EXERCISE MATERIALS section start

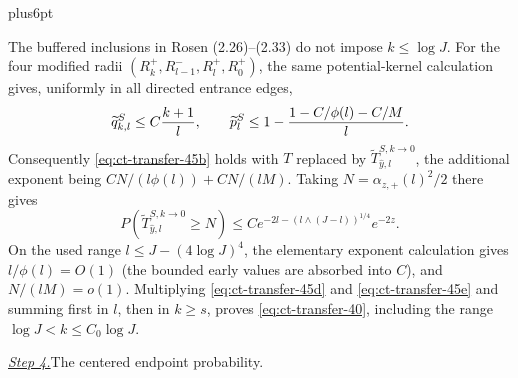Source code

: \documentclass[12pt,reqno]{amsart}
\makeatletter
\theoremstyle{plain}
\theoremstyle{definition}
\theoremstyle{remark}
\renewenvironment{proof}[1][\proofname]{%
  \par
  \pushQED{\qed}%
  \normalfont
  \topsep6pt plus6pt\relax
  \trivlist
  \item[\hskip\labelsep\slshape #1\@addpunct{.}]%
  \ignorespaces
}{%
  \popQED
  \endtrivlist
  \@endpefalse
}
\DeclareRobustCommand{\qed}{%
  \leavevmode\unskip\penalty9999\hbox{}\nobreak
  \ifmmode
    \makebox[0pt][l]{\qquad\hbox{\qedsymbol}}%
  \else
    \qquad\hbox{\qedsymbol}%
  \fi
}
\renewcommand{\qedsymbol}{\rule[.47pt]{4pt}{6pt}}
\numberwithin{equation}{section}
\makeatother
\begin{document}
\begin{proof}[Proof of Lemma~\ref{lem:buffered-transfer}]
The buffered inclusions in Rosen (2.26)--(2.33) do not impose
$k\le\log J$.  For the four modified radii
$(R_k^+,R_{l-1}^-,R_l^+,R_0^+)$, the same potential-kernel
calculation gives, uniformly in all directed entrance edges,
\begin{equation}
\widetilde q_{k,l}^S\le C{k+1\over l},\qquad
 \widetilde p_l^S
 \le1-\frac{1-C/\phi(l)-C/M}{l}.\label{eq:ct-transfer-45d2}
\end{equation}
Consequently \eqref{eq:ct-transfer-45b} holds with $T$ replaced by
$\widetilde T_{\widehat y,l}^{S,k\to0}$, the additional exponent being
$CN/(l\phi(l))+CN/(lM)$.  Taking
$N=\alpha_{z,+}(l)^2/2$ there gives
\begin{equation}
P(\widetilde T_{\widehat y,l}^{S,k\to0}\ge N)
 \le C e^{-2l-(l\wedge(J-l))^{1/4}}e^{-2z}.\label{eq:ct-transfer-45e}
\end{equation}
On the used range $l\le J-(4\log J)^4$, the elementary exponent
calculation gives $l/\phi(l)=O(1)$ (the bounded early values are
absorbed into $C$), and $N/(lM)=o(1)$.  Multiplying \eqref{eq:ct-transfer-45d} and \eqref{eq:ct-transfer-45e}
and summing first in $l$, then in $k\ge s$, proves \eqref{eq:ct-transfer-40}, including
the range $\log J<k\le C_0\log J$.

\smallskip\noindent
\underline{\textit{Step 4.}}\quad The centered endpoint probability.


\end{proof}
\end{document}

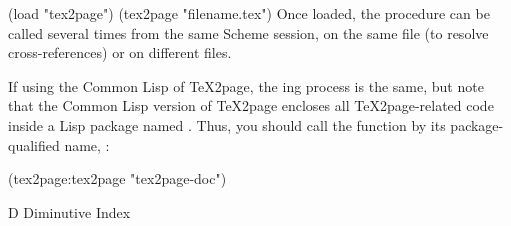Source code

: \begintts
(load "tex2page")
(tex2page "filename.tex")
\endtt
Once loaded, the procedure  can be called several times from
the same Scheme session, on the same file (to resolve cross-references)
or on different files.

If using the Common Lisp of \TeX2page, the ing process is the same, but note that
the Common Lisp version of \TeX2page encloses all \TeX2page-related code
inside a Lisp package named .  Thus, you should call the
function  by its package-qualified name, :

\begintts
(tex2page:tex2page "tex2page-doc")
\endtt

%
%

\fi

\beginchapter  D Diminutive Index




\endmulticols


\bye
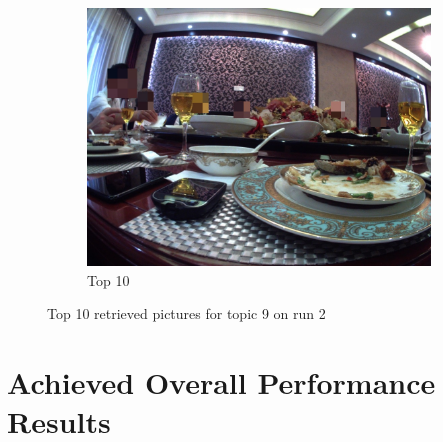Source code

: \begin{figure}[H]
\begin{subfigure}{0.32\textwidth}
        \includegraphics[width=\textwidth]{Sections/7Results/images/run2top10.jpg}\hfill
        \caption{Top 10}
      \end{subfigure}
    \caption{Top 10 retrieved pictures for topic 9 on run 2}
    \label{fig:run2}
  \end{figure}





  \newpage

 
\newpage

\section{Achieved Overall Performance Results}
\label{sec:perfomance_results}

EXERCISE MATERIALS section end

INSTRUCTIONS FOR THE TASK:
Find every line in the data above that holds the string "widetilde". Give the number of such lines and nothing else.

REPLY:
4